Dengan kata lain, Islam tidak hanya sekadar menjadi objek pandangan alam bagi agama dan peradaban lain seperti mereka-mereka yang tidak punya "integritas" dan atau mengalami inferioritas kompleks dihadapan peradaban lain, sehingga kerjanya hanya membebek pada apa-apa yang datang dari peradaban lain sekaligus sok kritis dan ilmiah terhadap Islam dengan pelbagai produknya.
Untuk memahami lebih lanjut kita perlu mengintip lebih jauh deskripsi terhadap pandangan alam dalam perspektif masing-masing tokoh yang dipandang cukup representatif dan memberikan gambaran tentang bagaimana memposisikan Islam dalam percakapan worldview. Menurut seorang Ninian Smart, worldview adalah kepercayaan, perasaan dan apa-apa yang terdapat dalam pikiran orang yang befungsi sebagai motor bagi keberlangsungan dan perubahan sosial dan moral. Makna senada juga dikemukakan oleh seorang Thomas F Wall yang mengatakan bahwa worldview adalah sistim kepercayaan dasar yang integral tentang hakekat diri kita, realitas dan tentang makna eksistensi.
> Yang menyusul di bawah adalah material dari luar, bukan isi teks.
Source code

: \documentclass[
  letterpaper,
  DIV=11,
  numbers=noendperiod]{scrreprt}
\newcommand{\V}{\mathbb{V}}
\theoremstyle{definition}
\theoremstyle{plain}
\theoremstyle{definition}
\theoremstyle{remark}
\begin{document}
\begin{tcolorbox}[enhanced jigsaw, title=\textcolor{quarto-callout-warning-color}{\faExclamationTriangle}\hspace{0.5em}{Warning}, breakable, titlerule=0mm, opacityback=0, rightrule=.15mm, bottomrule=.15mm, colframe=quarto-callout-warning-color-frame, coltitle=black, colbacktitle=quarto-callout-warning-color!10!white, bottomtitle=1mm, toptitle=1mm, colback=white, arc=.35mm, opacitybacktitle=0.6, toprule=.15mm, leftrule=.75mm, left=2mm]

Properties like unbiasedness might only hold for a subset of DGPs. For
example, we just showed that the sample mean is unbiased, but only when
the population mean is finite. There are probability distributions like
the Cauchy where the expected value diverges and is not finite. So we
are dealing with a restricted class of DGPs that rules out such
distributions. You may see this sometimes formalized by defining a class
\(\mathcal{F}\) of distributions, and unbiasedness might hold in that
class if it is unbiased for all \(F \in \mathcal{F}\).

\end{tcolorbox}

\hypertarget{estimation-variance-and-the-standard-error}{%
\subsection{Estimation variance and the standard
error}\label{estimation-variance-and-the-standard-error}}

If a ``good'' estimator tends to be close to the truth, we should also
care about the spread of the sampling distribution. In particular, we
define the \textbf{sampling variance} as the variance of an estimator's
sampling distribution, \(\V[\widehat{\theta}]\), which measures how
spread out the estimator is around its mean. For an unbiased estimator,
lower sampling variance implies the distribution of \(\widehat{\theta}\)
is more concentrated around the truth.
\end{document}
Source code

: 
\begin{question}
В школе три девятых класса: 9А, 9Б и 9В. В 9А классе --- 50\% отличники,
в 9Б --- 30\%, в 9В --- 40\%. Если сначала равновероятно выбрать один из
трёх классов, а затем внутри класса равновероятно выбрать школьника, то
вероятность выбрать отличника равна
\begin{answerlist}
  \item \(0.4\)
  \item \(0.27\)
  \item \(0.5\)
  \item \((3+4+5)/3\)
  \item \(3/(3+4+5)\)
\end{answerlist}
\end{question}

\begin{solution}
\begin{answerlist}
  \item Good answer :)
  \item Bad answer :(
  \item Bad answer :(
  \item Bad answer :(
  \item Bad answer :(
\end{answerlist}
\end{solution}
Lebih luas seorang Alparslan menjelaskan bahwa worldview sebagai asas bagi setiap perilaku manusia, termasuk aktifitas-aktifitas ilmiyah dan teknologi. Pengertian worldview yang dikemukakan oleh ketiga tokoh ini pada sesungguhnya menggambarkan beberapa unsur penting dalam suatu worldview, yaitu motor bagi perubahan sosial, asas bagi pemahaman realitas dan asas bagi aktifitas ilmiah.
Sekarang, apakah unsur-unsur penting yang dikemukakan di atas tidak ada dalam Islam? Jawabannya pasti ada. Lagi-lagi, Islam malah melampaui. Sebab, bisa saja hal-hal yang menjadi unsur penting worldview tersebut hanya berbicara dalam tataran realitas materi semata. Atau dengan kata, bisa saja hal demikian memiliki jarak yang terbilang cukup jauh dengan persoalan metafisika Islam.Â
Ya, pandangan tentang hakikat worldview tersebut di atas mewakili watak daripada epistemologi dan peradaban masing-masing. Hal demikian di antaranya sebagaimana dikatakan oleh Ziauddin Sardar bahwa watak ilmu pengetahuan ditentukan oleh peradaban masing-masing.Â
Jika peradaban berbeda, maka akan melahirkan watak ilmu pengetahuan berbeda. Termasuk di dalamnya adalah worldview. Misalnya, jika asas suatu peradaban itu adalah Islam, maka produk peradaban yang dilahirkan di dalamnya juga akan bercitarasa Islam. Tidak mungkin asas peradaban Islam sementara hasilnya adalah sekuler dan liberal. Karena, sekuler dan liberal bukan watak peradaban Islam itu sendiri.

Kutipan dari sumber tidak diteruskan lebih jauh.